If fetchUser throws, this will crash the request handler and
return a 500 to the user.

**Suggested fix**:
```js
try {
  const data = await fetchUser(id);
} catch (error) {
  logger.error('Failed to fetch user', { id, error });
  return res.status(404).json({ error: 'User not found' });
}
code

#### Suggestion
```markdown
🟡 **Suggestion: Naming Clarity**

**Line 32**: `const d = new Date()`

Single-letter variable names reduce readability.

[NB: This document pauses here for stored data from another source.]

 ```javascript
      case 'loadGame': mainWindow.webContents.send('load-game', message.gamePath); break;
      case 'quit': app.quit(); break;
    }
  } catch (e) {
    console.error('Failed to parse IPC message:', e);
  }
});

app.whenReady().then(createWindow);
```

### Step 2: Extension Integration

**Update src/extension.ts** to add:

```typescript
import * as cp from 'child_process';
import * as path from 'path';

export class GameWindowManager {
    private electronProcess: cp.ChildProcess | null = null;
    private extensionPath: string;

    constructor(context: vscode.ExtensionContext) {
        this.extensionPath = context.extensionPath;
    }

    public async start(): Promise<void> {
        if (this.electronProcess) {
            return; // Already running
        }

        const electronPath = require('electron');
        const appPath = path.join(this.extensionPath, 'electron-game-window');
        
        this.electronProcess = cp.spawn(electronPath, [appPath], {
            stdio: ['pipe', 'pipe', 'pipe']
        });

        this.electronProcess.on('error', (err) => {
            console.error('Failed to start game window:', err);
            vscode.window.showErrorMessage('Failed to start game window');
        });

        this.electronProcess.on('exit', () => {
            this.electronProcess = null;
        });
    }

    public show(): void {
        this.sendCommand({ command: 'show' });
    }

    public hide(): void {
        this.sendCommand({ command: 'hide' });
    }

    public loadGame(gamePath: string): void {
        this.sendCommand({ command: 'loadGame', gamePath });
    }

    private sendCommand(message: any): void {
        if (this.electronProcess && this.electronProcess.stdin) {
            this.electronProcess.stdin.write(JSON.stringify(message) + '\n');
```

**Consider**: `const createdAt = new Date()`

Nitpick

markdown
⚪ **Nitpick** (optional, non-blocking)

**Line 15**: Would prefer `const` over `let` here since it's never reassigned.

Tone Guidelines

code
AVOID:
- "You should..."
- "This is wrong"
- "Why would you..."
- "Obviously..."

PREFER:
- "Consider..."
- "What if we..."
- "I wonder if..."
- "One option might be..."

Questions often work better than commands:
"Could this throw if the user doesn't exist?"
vs
"This will crash when user doesn't exist!"

Review Strategies

The First Pass: Overview

code
1. Read the PR description
2. Understand the goal
3. Scan all files changed
4. Get the big picture

The Second Pass: Detail

code
1. Read each file carefully
2. Check logic flow
3. Look for bugs and issues
4. Note questions

The Third Pass: Context

code
1. Check how it fits with existing code
2. Consider future implications
3. Look for missing tests
4. Consider edge cases

Large PR Strategy

code
If PR is too big to review effectively:

1. Request it be split into smaller PRs
2. Focus on highest-risk files first
3. Review in multiple sessions
4. Trust tests for mechanical changes

Common Review Scenarios

The Refactoring PR

code
Key questions:
- Does behavior remain identical?
- Are there tests proving behavior is preserved?
- Is the new structure actually better?
- Is this the right time for this refactor?

The Bug Fix PR

code
Key questions:
- Does it actually fix the bug?
- Is there a test that would have caught this?
- Could this fix break something else?
- Is the root cause addressed?

The New Feature PR

code
Key questions:
- Does it meet requirements?
- Is it complete or partial?
- Are there edge cases?
- Is it testable and tested?
- Does it fit the architecture?

The Dependencies Update PR

code
Key questions:
- Is this update necessary?
- Are there breaking changes?
- Have changelogs been reviewed?
- Do tests still pass?
- Any security advisories?

Self-Review Checklist

Before requesting review, check:

code
□ Code compiles/passes linter
□ Tests pass
□ Changes match PR description
□ No debug code left in
□ No commented-out code
□ No unrelated changes
□ Commit messages are clear
□ Documentation updated if needed
□ PR is reasonably sized
□ Ready for someone else to read

Being a Good Reviewer

Timeliness

code
Review within 24 hours if possible.
Blocked authors = blocked productivity.
If you can't review, say so.

Completeness

code
Review thoroughly the first time.
Multiple rounds of "one more thing" is frustrating.
Group all feedback in one review.

Approachability

code
Praise what's good, not just what's wrong.
"Nice approach to this problem"
"Clean solution for the edge case"
Genuine appreciation builds trust.

Ownership

code
Reviews aren't about winning.
The goal is better code AND better coders.
Be willing to be wrong.
Defer to author on judgment calls.

Quick Reference

Review Comment Prefixes

code
🔴 CRITICAL: - Must fix before merge
🟠 IMPORTANT: - Should fix before merge
🟡 SUGGESTION: - Improvement idea
⚪ NIT: - Take it or leave it
❓ QUESTION: - Need clarification
💭 THOUGHT: - Something to consider
👍 NICE: - Positive feedback

The 10-Minute Review

code
If you only have 10 minutes:
1. Read PR description (1 min)
2. Scan file changes (2 min)
3. Check highest-risk code (5 min)
4. Verify tests exist (2 min)

Flag if needs deeper review.

Review Red Flags

code
- Very large diffs (>500 lines)
- No tests for new logic
- Commented-out code
- TODOs without tickets
- Copy-pasted code blocks
- Complex nested logic
- Magic numbers/strings
- Ignored error handling
- Hardcoded values
- Console.log/print statements

"Review the code, not the coder. The goal is software we're all proud of."